Eines ist in diesen Tagen offensichtlich geworden: Die schrecklichen Erinnerungen an den 4. Juni 1989 werden in China überdeckt von dem Erfolg, vielleicht sogar dem Rausch einer historisch unvergleichlichen Modernisierung.

Das Gedenken hat es schwer, gegen eine Wirtschaft anzukommen, die in den vergangenen 30 Jahren durchschnittlich um 9 Prozent im Jahr gewachsen ist. Angesichts eines Jahreseinkommens, das sich seitdem im Durchschnitt von 200 US-Dollar auf 9600 US-Dollar erhöht hat. Inzwischen hat die Regierung in Peking fast ganz China aus bitterer Armut befreit: Ende der Achtzigerjahre lebten noch 70 Prozent der Menschen von weniger als zwei Dollar am Tag. Schon im nächsten Jahr, so der Plan, soll es fast niemanden mehr geben, der in so großer Armut leben muss. Und selbst wenn es noch ein paar Jahre dauern sollte, ist das eine historisch einmalige Leistung. Dieser wirtschaftliche Aufstieg bedeutet auch: Nie haben mehr Chinesen die Welt gesehen. Nie konnten Chinesen an mehr Informationen kommen als heute. Die staatliche Zensur lässt sich nach wie vor technisch einfach umgehen. Es ist also für fast für jeden möglich, nachzuschauen, was damals passiert ist.

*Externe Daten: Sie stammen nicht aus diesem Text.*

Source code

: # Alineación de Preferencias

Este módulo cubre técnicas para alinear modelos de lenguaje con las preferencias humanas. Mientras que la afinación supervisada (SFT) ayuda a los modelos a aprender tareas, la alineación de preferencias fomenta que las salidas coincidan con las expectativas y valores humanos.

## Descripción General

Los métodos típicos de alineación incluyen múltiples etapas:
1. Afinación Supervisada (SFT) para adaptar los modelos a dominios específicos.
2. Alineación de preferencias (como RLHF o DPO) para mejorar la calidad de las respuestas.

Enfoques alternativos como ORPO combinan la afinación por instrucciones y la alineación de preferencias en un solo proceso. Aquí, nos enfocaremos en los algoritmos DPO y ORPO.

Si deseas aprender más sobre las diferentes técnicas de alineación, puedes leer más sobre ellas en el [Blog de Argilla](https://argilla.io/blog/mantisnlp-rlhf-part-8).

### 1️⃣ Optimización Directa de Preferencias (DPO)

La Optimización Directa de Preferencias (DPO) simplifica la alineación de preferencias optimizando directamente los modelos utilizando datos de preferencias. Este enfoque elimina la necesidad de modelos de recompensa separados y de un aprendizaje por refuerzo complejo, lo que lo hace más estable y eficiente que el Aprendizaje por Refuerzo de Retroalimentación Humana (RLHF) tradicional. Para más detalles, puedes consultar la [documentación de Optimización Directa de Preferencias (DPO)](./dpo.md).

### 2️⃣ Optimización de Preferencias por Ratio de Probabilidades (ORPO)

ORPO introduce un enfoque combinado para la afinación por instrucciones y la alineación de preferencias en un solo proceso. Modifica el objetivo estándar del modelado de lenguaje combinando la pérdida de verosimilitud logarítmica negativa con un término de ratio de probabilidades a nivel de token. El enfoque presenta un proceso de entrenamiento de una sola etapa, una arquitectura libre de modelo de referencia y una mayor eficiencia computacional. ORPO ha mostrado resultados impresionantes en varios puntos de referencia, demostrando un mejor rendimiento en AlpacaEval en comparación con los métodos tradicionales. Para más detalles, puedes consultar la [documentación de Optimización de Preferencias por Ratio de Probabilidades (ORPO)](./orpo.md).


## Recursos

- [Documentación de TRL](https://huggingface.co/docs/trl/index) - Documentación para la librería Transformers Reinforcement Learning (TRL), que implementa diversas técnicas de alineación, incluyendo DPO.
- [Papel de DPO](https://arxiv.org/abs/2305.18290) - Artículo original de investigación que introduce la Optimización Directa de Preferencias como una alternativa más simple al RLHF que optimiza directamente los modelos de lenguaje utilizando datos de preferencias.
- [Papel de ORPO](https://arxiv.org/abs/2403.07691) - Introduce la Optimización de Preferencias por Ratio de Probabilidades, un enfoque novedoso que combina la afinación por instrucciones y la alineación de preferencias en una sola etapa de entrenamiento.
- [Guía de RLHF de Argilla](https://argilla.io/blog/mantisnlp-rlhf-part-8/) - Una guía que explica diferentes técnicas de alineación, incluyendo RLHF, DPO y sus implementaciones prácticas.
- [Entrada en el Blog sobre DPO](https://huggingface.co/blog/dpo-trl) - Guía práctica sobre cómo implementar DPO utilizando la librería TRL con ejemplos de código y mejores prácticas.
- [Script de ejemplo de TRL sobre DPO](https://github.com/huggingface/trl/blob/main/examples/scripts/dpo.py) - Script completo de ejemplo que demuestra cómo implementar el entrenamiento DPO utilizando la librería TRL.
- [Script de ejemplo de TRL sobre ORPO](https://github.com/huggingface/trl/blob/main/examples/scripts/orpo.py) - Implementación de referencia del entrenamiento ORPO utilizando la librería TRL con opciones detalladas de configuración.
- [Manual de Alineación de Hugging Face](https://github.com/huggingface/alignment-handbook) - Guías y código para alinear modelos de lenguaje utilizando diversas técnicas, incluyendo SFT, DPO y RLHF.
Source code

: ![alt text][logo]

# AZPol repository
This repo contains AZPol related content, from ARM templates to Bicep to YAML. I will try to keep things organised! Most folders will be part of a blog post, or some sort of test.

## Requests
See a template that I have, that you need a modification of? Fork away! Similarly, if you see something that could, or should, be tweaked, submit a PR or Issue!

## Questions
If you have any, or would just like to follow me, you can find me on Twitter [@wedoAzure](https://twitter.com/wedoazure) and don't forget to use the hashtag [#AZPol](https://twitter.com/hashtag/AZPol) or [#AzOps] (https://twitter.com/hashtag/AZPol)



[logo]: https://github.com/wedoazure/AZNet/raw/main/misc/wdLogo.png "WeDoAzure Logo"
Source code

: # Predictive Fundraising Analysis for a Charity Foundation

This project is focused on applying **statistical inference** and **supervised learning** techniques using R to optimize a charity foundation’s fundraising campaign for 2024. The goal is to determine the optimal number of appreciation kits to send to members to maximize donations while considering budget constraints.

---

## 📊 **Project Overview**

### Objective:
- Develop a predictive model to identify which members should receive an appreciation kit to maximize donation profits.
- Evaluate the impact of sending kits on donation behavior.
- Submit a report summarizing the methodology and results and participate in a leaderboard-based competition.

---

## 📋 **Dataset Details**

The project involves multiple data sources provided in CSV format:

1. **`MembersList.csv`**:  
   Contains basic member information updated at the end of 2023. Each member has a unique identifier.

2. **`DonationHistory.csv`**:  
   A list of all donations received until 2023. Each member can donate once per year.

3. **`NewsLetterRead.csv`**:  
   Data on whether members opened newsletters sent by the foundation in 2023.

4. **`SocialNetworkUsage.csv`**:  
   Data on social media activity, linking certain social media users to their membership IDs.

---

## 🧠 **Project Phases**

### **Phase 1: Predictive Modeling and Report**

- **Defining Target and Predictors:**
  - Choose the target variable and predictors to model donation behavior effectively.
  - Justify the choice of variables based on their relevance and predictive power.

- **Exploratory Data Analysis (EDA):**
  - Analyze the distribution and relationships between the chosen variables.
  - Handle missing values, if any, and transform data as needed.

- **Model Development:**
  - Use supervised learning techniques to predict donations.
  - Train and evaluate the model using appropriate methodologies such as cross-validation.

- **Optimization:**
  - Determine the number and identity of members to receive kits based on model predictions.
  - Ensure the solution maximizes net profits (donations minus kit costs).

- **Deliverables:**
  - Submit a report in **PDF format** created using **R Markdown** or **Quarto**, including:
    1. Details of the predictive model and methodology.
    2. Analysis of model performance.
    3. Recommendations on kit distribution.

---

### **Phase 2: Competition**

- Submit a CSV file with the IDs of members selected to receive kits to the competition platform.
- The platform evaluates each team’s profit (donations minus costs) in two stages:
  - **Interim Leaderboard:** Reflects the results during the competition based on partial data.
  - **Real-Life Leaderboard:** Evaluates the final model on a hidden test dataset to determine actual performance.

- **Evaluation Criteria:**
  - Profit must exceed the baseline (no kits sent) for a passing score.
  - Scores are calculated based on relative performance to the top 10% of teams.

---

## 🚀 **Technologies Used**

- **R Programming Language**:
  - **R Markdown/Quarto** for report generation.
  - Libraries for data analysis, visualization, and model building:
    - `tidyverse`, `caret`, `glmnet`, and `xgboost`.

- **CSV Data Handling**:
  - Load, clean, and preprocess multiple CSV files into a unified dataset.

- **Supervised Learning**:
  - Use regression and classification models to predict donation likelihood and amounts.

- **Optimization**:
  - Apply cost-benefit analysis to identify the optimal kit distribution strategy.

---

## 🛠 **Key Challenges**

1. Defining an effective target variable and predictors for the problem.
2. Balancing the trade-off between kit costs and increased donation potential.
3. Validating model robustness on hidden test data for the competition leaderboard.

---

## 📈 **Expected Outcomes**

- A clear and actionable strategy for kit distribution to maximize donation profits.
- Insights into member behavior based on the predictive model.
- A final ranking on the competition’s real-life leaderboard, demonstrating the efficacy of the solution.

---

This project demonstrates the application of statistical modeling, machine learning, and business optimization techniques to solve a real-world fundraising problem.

Wenig Interesse an Erinnerungsarbeit

Dennoch ist das Interesse der Bevölkerung an der Erinnerungsarbeit gering, vor allem bei den Jungen, die 1989 noch nicht geboren waren. Die Erinnerung an die gewaltsam beendete Freiheitsbewegung scheint für ihre Zukunft keinerlei Bedeutung zu haben. Kaum jemand befürchtet offensichtlich, dass sich dieses Ereignis wiederholen könnte. Und tatsächlich geht die Partei heute macht-technisch geschickter vor, um mit dem vielfältigen Konfliktpotential umzugehen. Umfassende High-Tech-Überwachung und die Isolierung von Protesten macht es möglich, große Protestbewegungen im Keim zu ersticken. Die kommunistische Partei muss längst nicht mehr jeden Tag um ihre Macht zittern.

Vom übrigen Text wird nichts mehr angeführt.